Search term "your": please show all lines in the listing that contain it.

[[ Provided records, beginning ]]

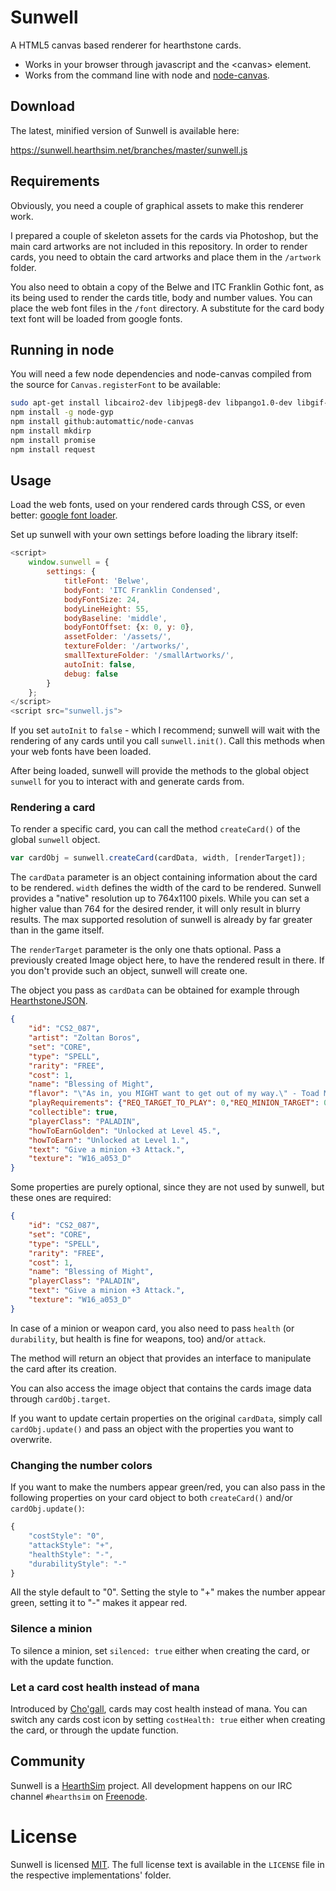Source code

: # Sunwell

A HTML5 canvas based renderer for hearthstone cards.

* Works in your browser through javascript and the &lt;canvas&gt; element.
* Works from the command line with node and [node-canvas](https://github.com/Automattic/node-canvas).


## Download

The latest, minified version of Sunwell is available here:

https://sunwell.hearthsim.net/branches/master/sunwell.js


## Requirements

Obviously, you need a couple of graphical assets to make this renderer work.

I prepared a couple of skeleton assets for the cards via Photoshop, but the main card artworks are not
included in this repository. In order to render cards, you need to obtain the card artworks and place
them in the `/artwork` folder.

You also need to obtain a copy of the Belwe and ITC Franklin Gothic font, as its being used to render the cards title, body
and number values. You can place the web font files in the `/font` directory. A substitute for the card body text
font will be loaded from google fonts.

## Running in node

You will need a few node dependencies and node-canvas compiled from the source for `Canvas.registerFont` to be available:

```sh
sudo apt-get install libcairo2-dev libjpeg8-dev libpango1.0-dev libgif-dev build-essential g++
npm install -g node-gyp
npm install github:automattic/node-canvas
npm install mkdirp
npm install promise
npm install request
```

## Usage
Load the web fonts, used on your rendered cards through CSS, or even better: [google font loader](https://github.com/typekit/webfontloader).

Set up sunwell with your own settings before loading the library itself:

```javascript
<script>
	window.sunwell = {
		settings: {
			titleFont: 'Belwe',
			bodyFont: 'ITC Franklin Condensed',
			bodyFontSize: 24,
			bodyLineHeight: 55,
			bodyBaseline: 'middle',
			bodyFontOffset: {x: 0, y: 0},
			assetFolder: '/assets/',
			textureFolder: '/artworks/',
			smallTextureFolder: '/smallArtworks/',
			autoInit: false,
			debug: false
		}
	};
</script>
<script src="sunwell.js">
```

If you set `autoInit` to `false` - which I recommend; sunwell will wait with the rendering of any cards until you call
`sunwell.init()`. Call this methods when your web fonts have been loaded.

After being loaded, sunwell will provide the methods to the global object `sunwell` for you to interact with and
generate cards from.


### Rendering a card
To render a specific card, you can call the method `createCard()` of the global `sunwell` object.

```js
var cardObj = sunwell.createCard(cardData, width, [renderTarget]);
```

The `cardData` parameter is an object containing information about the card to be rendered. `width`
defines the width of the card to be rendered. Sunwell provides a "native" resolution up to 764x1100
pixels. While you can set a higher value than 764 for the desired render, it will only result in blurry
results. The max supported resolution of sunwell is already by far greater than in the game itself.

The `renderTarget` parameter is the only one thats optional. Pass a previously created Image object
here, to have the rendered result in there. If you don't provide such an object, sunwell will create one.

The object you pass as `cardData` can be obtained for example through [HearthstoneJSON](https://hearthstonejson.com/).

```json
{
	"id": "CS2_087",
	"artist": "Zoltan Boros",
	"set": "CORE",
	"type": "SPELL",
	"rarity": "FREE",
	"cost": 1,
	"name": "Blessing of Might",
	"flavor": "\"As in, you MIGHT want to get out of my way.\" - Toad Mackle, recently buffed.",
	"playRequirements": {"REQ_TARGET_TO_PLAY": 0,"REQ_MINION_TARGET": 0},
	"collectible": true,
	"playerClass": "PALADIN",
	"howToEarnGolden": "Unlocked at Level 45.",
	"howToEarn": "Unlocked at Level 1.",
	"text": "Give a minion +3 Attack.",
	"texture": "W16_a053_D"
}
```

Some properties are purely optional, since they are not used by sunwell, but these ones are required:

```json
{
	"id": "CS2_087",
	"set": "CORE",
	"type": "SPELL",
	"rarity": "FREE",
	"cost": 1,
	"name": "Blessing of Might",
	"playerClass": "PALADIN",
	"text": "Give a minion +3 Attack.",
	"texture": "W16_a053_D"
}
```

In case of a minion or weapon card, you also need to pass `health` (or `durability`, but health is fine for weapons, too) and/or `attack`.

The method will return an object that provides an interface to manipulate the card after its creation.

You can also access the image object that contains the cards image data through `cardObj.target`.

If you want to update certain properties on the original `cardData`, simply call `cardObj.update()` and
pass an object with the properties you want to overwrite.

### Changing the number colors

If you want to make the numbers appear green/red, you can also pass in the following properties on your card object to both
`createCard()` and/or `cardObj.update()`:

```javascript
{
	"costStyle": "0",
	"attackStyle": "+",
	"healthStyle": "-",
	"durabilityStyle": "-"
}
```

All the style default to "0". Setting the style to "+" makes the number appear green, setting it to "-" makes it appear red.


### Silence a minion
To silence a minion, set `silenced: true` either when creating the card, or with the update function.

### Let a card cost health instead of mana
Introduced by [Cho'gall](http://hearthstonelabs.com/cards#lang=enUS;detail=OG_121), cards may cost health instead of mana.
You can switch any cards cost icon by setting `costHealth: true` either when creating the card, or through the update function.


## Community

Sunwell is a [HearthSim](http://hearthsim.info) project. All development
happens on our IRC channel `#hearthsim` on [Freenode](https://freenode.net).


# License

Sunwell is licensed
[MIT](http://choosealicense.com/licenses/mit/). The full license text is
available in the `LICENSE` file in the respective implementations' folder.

[[ Provided records, end ]]
[[ Provided records, beginning ]]

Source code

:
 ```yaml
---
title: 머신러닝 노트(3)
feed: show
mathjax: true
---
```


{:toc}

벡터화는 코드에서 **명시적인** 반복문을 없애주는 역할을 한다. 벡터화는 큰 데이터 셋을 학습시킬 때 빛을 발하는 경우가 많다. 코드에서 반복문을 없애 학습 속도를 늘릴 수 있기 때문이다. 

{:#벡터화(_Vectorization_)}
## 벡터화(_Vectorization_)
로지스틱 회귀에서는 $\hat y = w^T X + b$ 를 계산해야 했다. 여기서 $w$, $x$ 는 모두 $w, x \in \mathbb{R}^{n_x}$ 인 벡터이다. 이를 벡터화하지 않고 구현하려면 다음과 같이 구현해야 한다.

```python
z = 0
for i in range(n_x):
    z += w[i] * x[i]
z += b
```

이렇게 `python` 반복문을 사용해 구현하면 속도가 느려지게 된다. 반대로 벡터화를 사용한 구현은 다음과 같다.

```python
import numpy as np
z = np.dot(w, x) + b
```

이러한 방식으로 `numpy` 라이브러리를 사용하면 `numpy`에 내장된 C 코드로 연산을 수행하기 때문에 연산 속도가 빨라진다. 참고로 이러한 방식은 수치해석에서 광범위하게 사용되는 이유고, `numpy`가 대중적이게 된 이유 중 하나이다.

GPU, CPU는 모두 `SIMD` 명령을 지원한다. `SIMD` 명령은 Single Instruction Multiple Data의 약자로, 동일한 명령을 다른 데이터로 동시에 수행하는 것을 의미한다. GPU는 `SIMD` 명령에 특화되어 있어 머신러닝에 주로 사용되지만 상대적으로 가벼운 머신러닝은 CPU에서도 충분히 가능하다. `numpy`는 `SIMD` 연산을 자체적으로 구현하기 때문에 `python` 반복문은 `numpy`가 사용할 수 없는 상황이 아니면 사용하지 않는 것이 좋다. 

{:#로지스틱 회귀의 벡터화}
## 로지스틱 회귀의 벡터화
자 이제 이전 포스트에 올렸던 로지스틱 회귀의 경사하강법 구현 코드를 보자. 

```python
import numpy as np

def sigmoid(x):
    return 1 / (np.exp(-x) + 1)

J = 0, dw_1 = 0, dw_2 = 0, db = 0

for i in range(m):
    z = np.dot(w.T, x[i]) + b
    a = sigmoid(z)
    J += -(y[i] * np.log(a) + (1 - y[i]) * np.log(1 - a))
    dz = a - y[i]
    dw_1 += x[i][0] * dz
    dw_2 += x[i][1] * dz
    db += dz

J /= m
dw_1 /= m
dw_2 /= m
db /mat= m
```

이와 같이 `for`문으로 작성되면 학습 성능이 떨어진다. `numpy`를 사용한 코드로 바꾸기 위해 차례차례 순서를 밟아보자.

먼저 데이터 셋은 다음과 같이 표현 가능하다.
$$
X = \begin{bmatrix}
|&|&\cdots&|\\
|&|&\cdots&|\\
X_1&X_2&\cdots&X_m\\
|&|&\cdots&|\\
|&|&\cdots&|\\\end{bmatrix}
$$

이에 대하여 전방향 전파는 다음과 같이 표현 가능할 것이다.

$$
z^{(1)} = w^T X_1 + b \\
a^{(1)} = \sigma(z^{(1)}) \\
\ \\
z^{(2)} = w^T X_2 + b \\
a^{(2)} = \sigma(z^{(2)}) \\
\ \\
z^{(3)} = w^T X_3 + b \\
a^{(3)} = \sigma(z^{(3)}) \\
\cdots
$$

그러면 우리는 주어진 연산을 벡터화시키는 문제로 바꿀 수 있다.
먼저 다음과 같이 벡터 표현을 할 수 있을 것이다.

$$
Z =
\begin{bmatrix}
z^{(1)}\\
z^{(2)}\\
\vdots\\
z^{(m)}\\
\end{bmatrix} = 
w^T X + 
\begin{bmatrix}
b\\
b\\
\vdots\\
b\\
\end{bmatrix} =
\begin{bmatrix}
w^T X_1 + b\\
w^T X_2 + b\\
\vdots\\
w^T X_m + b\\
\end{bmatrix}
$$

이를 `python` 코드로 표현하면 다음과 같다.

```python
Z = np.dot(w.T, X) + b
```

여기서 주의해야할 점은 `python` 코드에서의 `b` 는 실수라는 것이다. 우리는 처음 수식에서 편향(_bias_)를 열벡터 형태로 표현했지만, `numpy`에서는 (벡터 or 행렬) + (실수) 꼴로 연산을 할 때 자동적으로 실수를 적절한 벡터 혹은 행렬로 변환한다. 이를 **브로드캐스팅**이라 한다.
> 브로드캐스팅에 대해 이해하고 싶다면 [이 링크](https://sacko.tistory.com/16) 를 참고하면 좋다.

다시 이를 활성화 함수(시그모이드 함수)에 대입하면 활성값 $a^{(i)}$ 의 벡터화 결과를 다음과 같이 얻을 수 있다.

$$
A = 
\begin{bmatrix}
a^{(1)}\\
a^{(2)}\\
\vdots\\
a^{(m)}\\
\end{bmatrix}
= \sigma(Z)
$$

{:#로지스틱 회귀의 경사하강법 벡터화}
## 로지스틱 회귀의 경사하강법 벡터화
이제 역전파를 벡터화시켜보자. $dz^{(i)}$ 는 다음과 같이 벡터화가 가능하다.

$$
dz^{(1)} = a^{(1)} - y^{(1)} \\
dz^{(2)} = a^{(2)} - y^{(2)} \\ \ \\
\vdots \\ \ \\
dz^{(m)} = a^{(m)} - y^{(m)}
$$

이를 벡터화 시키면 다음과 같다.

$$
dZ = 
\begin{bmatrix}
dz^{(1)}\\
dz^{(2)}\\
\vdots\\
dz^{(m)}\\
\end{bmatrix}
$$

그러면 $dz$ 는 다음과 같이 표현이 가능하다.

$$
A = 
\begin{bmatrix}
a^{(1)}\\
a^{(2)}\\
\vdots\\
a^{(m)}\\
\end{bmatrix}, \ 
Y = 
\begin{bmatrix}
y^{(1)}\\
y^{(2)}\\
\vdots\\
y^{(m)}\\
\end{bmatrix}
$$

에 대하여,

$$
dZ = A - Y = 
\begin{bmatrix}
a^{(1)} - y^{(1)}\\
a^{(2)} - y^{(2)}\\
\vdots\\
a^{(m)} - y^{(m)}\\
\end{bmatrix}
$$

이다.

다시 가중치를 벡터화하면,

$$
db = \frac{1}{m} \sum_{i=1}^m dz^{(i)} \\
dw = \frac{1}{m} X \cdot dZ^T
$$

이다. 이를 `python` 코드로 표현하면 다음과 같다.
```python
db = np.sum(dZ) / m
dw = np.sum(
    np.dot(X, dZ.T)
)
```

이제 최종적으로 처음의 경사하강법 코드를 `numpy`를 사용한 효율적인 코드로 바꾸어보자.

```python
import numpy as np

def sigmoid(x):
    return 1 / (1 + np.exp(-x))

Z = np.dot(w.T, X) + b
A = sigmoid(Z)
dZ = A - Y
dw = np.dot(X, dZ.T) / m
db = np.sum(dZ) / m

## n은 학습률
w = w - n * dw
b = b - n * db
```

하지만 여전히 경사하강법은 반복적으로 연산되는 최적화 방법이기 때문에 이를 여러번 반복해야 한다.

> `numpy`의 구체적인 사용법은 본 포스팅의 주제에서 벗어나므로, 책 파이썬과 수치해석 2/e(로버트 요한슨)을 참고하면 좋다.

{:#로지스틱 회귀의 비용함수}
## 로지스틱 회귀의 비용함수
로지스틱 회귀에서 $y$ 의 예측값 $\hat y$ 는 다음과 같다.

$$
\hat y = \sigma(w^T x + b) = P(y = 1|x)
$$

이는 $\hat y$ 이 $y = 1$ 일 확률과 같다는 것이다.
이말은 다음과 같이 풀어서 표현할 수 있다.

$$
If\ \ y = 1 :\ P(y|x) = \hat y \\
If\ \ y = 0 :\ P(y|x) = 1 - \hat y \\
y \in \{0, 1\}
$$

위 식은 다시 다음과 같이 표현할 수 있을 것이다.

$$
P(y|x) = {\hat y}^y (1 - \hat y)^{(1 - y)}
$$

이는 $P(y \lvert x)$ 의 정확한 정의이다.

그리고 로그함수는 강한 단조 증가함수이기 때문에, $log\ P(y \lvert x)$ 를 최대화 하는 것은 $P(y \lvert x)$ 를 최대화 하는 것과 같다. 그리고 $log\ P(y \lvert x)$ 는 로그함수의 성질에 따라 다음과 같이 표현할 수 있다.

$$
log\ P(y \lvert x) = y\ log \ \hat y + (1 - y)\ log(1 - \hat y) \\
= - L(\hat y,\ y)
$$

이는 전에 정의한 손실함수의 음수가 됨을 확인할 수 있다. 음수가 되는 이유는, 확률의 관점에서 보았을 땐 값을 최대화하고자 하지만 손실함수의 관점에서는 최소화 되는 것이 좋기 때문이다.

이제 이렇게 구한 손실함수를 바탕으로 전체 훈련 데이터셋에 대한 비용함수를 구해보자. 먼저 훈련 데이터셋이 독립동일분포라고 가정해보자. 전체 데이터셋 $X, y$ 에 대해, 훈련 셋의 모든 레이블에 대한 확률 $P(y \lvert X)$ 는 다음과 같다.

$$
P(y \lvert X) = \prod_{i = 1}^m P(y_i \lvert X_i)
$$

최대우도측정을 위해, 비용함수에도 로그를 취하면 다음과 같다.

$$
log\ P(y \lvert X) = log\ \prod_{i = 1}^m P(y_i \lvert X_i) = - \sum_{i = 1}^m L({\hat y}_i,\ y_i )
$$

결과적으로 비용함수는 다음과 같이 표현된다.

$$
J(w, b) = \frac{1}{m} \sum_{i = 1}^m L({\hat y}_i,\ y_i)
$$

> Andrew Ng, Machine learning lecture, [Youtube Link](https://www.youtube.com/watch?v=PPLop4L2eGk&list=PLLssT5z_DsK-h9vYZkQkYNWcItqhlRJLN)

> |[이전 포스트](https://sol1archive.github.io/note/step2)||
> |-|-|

[[ Provided records, end ]]

Result below
* Works in your browser through javascript and the &lt;canvas&gt; element.
Load the web fonts, used on your rendered cards through CSS, or even better: [google font loader](https://github.com/typekit/webfontloader).
Set up sunwell with your own settings before loading the library itself:
`sunwell.init()`. Call this methods when your web fonts have been loaded.
If you want to make the numbers appear green/red, you can also pass in the following properties on your card object to both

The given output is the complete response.